Childhood Dysphagia


What is Dysphagia?

Dysphagia is a medical term for trouble swallowing. Your child may have problems swallowing certain foods or liquids, or can’t swallow at all. Other signs of dysphagia are coughing or choking when eating and drinking. When food or liquids can’t pass easily from your child’s mouth into the throat, down the esophagus, and into the stomach when swallowing they can bring food back up, sometimes through the nose.

What causes dysphagia in a child?

If your child’s swallowing issues start suddenly and your child is normally healthy, your child may have something stuck in the esophagus. If your child has trouble swallowing and a fever, it may be because of an infection. Chronic swallowing problems are often caused by another health problem. Chronic reflux of stomach acids into the esophagus can irritate your child’s throat and can lead to dysphagia. Scar tissue can develop in your esophagus. The scar tissue can narrow your esophagus. The child can feel pain when swallowing.

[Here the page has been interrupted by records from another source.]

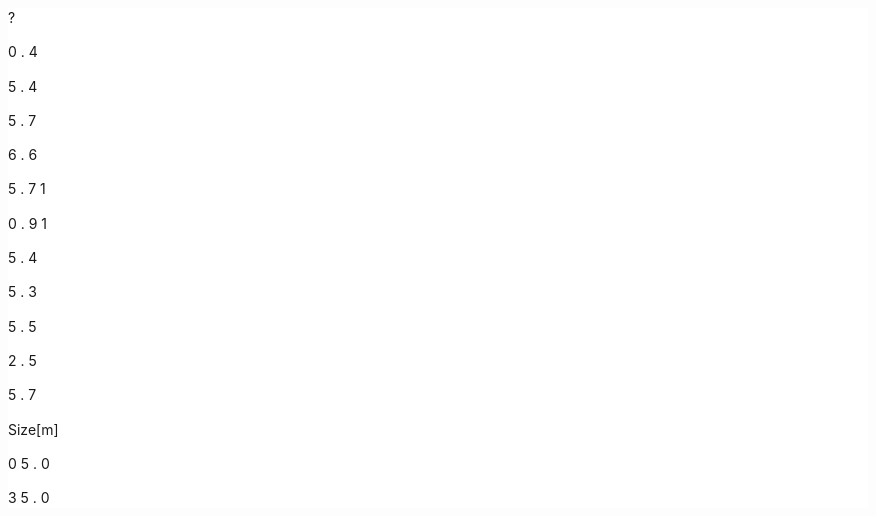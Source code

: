 ?

0
.
4

5
.
4

5
.
7

6
.
6

5
.
7
1

0
.
9
1

5
.
4

5
.
3

5
.
5

2
.
5

5
.
7

Size[m]

0
5
.
0

3
5
.
0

What are the symptoms of dysphagia in children?

Symptoms can include:

  • Choking and Coughing
  • Difficulty breathing ,excessive crying
  • Do not tolerate foods of different textures
  • lack of weight gain
  • Drooling
  • Feeling like there is food stuck in throat
  • Voice sounds different
  • Difficulty or spasm in the body during breastfeeding
  • Eating Slowly
  • Having food or liquid come out of the nose

The symptoms of this condition may look like symptoms of other health problems. Make sure your child sees a healthcare provider for a diagnosis.

How is dysphagia diagnosed in children?

Early identification and treatment of feeding and swallowing problems will help your child’s health and quality of life while also preventing or reducing complications. Interventions for swallowing problems must target the source of the problem in order to be successful. Consequently, any intervention must be directed by a comprehensive evaluation.

Common assessment techniques include formal clinical evaluation tools and quality of life measures, as well as a range of instrumental evaluation tools, such as VFSS, FEES, cervical auscultation, accelerometry, ultrasound, manometry, endoscopy, Laryngoscopy, and impedance testing.

How is dysphagia treated in children?

Treatment will depend on your child’s symptoms, age, how severe the condition is and the cause your child’s dysphagia.

If your child’s swallowing issues start suddenly, your child may have something stuck in their esophagus. If your child has trouble swallowing and a fever, it may be from an infection. These can both be emergencies. They need to be treated right away.

Your child may be able to swallow thick fluids and soft foods better than thin liquids. Your child’s healthcare provider may suggest giving pureed foods. Some babies who had trouble swallowing formula or breastmilk do better when they’re old enough to eat pureed or baby food.

According to Children’s Health, many times you can work with a speech pathologist or pediatric feeding therapist to treat your child’s condition. Always be prepared to ask your child’s healthcare provider questions, and know why a test or procedure is recommended and what the results mean.